What is needed:
Images are to be left out when the records below are printed word for word.

Data records:
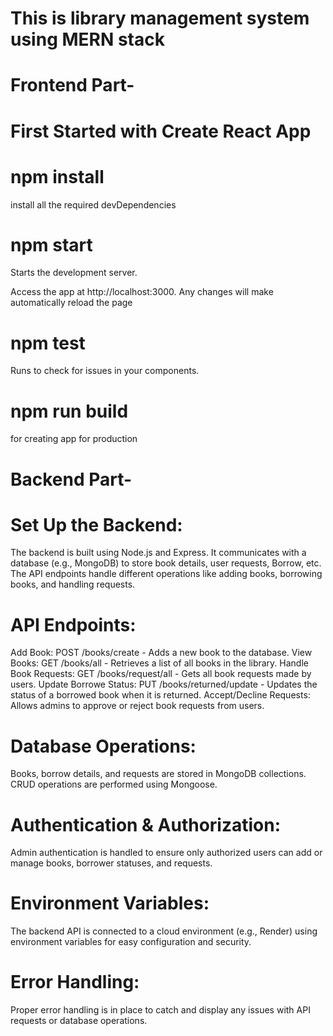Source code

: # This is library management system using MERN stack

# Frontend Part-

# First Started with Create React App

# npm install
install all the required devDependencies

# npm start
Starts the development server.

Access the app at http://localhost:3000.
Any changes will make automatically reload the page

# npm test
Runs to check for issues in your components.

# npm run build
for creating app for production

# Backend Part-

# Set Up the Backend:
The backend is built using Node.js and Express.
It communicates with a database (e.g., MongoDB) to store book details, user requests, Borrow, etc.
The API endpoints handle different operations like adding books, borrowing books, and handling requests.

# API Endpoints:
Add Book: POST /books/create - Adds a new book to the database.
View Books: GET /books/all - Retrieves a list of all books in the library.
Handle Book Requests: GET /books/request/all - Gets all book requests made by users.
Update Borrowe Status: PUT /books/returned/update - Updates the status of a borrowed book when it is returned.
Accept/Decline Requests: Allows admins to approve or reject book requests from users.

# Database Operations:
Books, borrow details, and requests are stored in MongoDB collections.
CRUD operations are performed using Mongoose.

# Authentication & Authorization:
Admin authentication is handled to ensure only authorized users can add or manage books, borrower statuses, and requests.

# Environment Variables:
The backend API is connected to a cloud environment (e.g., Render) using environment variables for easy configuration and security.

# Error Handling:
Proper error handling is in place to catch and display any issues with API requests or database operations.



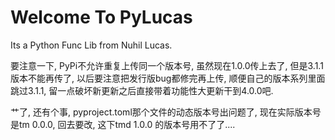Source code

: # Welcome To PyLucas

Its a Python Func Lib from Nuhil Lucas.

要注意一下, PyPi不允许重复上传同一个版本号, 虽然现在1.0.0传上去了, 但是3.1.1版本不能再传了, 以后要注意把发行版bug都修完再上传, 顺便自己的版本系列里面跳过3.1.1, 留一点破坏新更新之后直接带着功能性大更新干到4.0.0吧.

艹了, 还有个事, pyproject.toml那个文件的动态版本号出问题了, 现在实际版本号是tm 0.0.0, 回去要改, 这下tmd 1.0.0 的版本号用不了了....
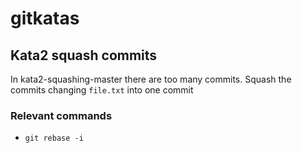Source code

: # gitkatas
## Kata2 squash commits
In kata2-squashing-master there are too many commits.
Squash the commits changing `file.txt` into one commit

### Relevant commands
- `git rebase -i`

The answer:
Source code

: # This is library management system using MERN stack

# Frontend Part-

# First Started with Create React App

# npm install
install all the required devDependencies

# npm start
Starts the development server.

Access the app at http://localhost:3000.
Any changes will make automatically reload the page

# npm test
Runs to check for issues in your components.

# npm run build
for creating app for production

# Backend Part-

# Set Up the Backend:
The backend is built using Node.js and Express.
It communicates with a database (e.g., MongoDB) to store book details, user requests, Borrow, etc.
The API endpoints handle different operations like adding books, borrowing books, and handling requests.

# API Endpoints:
Add Book: POST /books/create - Adds a new book to the database.
View Books: GET /books/all - Retrieves a list of all books in the library.
Handle Book Requests: GET /books/request/all - Gets all book requests made by users.
Update Borrowe Status: PUT /books/returned/update - Updates the status of a borrowed book when it is returned.
Accept/Decline Requests: Allows admins to approve or reject book requests from users.

# Database Operations:
Books, borrow details, and requests are stored in MongoDB collections.
CRUD operations are performed using Mongoose.

# Authentication & Authorization:
Admin authentication is handled to ensure only authorized users can add or manage books, borrower statuses, and requests.

# Environment Variables:
The backend API is connected to a cloud environment (e.g., Render) using environment variables for easy configuration and security.

# Error Handling:
Proper error handling is in place to catch and display any issues with API requests or database operations.



Source code

: # Welcome To PyLucas

Its a Python Func Lib from Nuhil Lucas.

要注意一下, PyPi不允许重复上传同一个版本号, 虽然现在1.0.0传上去了, 但是3.1.1版本不能再传了, 以后要注意把发行版bug都修完再上传, 顺便自己的版本系列里面跳过3.1.1, 留一点破坏新更新之后直接带着功能性大更新干到4.0.0吧.

艹了, 还有个事, pyproject.toml那个文件的动态版本号出问题了, 现在实际版本号是tm 0.0.0, 回去要改, 这下tmd 1.0.0 的版本号用不了了....
Source code

: # gitkatas
## Kata2 squash commits
In kata2-squashing-master there are too many commits.
Squash the commits changing `file.txt` into one commit

### Relevant commands
- `git rebase -i`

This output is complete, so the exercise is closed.